I went to grade school at St. Francis of Assisi, a Pepto Bismol-colored concrete building in the humid flatlands of South Florida. When I was in third grade, Sister Margaret Anina announced a poetry contest. I don’t remember that we were studying poetry or had learned much about it. Poetry back then was another unknown enterprise, and I had not learned to fear it. I just remember the contest. We were to choose a color and write a poem.
I went for green and composed a three-stanza, singsongy bit of twaddle. It was my nine-year-old masterpiece. “Green are grassy meadows and little flowers with long bent stems. Green is also the color of a gem.”
I won.
If there were prizes, I don’t recall. What does radiate vividly from my memory from all those years ago is that our principal, Sister Ann, monotoned my name as the winner during morning announcements, and my poem was thumbtacked onto the bulletin board in the cafeteria. It was my first brush with fame by way of the written word, and poetry had propelled me there.
During that time my hero was girl sleuth Nancy Drew, and my favorite playmate was Andrea Grigsby, who lived a few doors away. Andrea and I had short haircuts, wore knee-highs with our penny loafers and skulked the neighborhood on our Stingray bikes with matching banana seats and streamers. After school we were detectives—Patty and Penny—who spent hours looking for benign clues and writing cryptic notes about our observations in little spiral notebooks. “Empty mailbox. Strange car. Mrs. Mahoney in curlers.” It was haiku, our potent shorthand.
In adolescence I spent sodden, moody hours grappling with being misunderstood by writing treacly poetry. Over-accessorized with exclamation points and questions marks, the poems were my way of self-soothing, of talking myself through the fraught passage from child to adult.
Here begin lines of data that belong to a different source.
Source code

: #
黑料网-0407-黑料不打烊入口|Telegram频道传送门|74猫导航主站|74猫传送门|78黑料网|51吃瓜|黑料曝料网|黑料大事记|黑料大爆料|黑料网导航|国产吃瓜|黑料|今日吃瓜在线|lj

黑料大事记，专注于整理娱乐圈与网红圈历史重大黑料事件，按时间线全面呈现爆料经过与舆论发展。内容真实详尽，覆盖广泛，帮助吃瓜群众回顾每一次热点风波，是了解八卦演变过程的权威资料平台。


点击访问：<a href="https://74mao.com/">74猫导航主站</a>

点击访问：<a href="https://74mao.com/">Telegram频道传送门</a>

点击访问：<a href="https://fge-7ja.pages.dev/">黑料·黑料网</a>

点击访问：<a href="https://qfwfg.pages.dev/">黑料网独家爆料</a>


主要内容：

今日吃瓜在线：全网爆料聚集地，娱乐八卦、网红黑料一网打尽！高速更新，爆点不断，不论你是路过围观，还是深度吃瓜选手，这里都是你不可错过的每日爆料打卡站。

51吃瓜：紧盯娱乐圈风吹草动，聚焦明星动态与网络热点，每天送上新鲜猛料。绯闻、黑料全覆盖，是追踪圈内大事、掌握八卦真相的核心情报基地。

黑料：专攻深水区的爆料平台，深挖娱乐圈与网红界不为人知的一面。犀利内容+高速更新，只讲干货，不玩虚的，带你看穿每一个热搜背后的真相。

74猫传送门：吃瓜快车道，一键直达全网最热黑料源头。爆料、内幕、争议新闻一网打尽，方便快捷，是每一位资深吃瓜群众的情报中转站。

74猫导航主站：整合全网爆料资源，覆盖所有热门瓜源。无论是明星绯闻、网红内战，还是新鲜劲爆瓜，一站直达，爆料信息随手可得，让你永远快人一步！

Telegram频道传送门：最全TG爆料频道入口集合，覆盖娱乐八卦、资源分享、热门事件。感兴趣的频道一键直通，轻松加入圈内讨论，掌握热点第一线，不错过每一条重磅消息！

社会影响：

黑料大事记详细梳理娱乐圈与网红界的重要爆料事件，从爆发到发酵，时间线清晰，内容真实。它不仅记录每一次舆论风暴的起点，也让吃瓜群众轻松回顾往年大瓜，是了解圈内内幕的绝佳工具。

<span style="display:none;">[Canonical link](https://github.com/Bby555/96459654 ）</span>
Now I’m a citizen of the nation-state of adulthood; poetry’s exact and luminous voice continues to propel and soothe and startle me. Poetry carries within it a reverence for attention to the particular, the deliberately chosen. It’s the Scandinavian architecture of the written word. It’s a table setting artfully laid out. Instead of fretting about which fork to use first, I prefer to admire the care taken to make the tableau. And I know there are those around me who find poetry vexing. Legal documents are vexing. Ikea instructions for assembling furniture are vexing. But poems? They’re cream puffs of language, contained and caloric and constructed with a capacity for transportation.
I know there are people—smart, savvy people—who think poems should be issued with decoder rings. “What does it mean?” they ask. Which makes me want to ask: What does a tree mean? Or a Jackson Pollock painting? Or Beethoven’s Fifth Symphony? Understanding poetry, or any form of art, isn’t the endeavor; it’s wrestling with the questions left in its wake.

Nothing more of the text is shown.